→ **Records contained in a dataset**:
· · · · ·
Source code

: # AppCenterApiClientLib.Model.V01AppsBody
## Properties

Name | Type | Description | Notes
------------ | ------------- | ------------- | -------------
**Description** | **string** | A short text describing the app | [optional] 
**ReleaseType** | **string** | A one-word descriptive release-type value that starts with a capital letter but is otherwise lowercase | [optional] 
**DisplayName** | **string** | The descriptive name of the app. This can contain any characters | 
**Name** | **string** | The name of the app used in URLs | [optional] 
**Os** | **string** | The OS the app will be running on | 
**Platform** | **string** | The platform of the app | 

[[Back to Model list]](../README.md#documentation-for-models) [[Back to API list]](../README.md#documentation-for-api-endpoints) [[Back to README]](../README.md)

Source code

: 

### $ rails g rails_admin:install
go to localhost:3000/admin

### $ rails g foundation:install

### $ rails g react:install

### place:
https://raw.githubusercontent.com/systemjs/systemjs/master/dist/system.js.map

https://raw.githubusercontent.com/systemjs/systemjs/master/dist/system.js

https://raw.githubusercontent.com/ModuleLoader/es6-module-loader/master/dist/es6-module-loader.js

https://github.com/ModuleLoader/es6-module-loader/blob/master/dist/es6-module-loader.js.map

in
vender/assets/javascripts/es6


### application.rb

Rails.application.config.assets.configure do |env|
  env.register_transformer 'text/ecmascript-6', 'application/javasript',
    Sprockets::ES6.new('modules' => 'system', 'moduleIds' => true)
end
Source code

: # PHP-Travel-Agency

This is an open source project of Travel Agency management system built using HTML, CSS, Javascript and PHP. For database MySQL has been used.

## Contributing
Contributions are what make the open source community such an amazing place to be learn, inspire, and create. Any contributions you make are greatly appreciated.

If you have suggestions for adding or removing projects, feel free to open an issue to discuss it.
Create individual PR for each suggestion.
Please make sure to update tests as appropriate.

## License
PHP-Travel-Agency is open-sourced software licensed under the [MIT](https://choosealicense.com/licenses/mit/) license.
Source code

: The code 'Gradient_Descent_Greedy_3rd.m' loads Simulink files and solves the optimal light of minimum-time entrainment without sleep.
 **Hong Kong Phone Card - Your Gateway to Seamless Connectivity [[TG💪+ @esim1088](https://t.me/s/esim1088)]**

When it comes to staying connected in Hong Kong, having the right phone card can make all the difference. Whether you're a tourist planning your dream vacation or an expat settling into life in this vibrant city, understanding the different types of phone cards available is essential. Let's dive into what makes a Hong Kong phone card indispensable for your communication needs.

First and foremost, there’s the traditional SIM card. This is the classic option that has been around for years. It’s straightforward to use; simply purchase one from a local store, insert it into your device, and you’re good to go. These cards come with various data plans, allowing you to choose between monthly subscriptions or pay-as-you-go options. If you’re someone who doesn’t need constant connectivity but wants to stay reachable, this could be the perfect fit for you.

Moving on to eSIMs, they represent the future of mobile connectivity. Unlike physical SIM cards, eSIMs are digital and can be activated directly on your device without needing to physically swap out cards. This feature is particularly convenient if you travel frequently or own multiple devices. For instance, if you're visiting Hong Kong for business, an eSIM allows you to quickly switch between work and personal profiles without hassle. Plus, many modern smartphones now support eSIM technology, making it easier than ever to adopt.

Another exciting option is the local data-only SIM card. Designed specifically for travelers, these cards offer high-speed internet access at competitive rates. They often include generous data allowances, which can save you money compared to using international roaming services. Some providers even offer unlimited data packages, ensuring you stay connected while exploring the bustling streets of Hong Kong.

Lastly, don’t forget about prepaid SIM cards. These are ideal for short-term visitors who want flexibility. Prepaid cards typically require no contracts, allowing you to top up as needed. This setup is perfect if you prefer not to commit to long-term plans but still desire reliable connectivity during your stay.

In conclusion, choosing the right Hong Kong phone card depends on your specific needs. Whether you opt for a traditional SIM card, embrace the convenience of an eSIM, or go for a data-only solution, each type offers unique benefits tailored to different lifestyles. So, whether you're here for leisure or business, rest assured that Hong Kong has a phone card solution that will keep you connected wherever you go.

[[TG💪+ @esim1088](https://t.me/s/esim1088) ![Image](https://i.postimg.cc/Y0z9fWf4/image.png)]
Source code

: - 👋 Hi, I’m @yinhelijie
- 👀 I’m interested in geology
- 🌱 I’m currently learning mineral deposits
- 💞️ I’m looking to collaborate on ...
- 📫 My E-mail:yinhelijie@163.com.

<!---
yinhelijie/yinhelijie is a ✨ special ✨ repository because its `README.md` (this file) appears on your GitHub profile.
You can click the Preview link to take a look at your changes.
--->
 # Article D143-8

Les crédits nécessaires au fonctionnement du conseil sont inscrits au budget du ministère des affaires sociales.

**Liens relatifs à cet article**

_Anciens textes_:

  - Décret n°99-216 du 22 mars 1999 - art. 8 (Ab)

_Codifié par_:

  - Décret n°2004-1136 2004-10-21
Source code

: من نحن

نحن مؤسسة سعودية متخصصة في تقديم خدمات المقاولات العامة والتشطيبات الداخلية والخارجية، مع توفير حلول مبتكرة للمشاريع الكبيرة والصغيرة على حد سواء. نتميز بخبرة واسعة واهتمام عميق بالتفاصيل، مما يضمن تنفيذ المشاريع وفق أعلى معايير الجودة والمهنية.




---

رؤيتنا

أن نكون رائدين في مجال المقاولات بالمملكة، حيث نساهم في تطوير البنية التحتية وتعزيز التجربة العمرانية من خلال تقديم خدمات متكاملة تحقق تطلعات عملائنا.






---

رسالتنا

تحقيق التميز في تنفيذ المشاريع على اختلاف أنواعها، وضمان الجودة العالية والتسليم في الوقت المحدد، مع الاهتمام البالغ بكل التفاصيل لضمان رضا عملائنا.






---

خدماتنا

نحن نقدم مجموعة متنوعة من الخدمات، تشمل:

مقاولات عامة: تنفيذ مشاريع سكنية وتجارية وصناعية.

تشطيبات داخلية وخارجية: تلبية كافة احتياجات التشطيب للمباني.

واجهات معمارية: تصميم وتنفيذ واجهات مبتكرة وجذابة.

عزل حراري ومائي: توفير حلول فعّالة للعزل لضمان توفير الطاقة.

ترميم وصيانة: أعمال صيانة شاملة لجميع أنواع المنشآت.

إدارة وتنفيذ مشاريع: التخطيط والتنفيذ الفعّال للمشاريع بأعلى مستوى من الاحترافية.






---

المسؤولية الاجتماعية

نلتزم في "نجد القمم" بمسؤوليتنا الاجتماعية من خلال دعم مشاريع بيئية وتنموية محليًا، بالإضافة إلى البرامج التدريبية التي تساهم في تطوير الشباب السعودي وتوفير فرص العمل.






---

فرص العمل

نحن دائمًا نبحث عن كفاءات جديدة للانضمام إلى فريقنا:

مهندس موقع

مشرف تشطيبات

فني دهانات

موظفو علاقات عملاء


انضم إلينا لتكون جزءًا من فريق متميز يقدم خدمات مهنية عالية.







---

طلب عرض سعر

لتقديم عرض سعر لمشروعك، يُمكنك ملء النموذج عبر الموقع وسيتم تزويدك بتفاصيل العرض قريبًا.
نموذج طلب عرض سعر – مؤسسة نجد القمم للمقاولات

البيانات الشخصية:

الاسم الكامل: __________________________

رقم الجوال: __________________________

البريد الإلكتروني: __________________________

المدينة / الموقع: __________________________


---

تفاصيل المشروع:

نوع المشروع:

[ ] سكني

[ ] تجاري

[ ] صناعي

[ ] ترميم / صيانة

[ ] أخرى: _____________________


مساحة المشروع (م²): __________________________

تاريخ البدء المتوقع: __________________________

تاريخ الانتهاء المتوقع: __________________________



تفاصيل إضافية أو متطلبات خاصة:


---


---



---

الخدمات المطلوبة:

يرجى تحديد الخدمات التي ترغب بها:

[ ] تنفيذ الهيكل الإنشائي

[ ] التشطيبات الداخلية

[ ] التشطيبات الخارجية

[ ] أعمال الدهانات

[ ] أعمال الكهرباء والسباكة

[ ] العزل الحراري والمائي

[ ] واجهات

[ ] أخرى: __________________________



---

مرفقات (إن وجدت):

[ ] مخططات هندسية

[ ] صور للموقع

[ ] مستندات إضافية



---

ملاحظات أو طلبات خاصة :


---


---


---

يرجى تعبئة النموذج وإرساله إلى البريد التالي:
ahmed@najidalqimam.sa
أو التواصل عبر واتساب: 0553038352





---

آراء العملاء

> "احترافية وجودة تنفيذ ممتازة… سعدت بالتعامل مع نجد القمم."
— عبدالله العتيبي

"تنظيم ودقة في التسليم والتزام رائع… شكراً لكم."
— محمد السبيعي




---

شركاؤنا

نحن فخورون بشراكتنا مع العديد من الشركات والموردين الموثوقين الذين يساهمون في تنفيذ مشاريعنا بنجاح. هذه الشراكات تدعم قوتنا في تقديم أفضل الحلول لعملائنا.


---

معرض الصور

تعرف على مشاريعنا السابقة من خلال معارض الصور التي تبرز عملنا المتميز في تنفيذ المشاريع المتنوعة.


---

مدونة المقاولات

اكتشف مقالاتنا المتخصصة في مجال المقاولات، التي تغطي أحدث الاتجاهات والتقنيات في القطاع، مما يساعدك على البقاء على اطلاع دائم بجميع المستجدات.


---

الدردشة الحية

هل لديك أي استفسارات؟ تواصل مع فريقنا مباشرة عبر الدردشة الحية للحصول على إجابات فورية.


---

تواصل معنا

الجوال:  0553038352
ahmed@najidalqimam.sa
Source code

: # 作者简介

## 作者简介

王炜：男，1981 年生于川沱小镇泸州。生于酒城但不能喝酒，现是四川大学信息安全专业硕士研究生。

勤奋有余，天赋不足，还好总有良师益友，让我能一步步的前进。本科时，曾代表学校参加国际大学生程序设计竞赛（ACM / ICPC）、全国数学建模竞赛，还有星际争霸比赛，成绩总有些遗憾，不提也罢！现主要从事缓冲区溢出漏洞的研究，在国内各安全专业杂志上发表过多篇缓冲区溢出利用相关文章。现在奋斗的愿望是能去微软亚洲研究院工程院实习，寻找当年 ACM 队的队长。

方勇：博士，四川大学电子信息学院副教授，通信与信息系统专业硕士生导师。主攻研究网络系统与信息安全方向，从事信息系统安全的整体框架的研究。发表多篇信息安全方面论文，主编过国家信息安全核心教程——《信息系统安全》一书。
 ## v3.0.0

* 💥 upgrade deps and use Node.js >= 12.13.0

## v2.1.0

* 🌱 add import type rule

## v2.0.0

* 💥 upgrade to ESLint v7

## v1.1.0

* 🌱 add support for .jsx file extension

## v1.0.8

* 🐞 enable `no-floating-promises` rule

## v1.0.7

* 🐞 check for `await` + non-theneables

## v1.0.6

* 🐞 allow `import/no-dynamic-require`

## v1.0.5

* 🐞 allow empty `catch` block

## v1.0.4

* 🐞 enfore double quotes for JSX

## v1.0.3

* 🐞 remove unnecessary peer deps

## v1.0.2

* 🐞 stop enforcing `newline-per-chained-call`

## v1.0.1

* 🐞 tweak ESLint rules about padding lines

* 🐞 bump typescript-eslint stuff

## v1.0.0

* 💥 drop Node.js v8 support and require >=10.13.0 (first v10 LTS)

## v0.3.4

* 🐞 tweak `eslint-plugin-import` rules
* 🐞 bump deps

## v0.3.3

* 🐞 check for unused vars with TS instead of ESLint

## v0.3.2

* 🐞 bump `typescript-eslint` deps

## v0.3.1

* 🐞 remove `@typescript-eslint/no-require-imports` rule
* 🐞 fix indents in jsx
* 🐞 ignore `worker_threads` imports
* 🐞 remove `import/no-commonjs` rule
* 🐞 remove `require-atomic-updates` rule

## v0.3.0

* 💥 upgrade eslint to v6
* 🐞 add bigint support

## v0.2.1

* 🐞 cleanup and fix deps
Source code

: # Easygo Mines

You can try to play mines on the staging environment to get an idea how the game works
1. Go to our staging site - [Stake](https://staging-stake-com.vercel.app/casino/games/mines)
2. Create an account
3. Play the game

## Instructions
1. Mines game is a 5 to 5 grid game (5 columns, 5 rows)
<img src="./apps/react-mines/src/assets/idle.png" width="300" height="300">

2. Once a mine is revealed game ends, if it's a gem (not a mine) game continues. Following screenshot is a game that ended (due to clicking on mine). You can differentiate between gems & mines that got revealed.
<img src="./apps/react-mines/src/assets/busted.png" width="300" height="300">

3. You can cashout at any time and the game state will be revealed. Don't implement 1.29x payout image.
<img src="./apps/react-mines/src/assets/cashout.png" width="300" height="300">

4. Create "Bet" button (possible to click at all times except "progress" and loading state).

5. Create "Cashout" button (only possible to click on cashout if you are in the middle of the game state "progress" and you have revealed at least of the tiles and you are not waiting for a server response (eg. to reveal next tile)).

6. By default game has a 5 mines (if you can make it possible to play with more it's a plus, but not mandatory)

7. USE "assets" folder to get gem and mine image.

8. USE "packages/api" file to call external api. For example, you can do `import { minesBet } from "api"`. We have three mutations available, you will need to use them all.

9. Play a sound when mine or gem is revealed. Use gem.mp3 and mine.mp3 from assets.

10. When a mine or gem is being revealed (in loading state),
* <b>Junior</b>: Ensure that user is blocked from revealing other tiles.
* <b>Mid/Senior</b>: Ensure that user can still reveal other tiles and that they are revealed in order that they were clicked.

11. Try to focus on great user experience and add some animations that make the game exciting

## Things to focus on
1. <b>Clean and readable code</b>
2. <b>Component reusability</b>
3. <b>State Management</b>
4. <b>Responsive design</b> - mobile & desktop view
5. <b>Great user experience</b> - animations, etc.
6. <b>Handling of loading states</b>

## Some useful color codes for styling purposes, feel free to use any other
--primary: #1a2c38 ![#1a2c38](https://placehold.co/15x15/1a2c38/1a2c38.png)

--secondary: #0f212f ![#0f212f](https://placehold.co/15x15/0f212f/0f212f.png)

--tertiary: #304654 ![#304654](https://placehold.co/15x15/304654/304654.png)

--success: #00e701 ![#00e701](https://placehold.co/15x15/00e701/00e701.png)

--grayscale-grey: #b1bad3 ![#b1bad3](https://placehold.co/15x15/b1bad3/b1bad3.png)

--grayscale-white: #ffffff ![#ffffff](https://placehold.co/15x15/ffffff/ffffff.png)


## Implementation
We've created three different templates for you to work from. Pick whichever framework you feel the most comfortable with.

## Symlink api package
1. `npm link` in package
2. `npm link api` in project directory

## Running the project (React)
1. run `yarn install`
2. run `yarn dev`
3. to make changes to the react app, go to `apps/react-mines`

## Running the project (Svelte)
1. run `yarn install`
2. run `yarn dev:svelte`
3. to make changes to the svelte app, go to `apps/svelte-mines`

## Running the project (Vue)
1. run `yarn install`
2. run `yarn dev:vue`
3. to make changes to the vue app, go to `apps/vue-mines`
· · · · ·
For this exercise, repeat exactly the lines of the data above from the one with "PHP-Travel-Agency is open-sourced" down to the one with "When it comes", both end lines included.

PHP-Travel-Agency is open-sourced software licensed under the [MIT](https://choosealicense.com/licenses/mit/) license.
Source code

: The code 'Gradient_Descent_Greedy_3rd.m' loads Simulink files and solves the optimal light of minimum-time entrainment without sleep.
 **Hong Kong Phone Card - Your Gateway to Seamless Connectivity [[TG💪+ @esim1088](https://t.me/s/esim1088)]**

When it comes to staying connected in Hong Kong, having the right phone card can make all the difference. Whether you're a tourist planning your dream vacation or an expat settling into life in this vibrant city, understanding the different types of phone cards available is essential. Let's dive into what makes a Hong Kong phone card indispensable for your communication needs.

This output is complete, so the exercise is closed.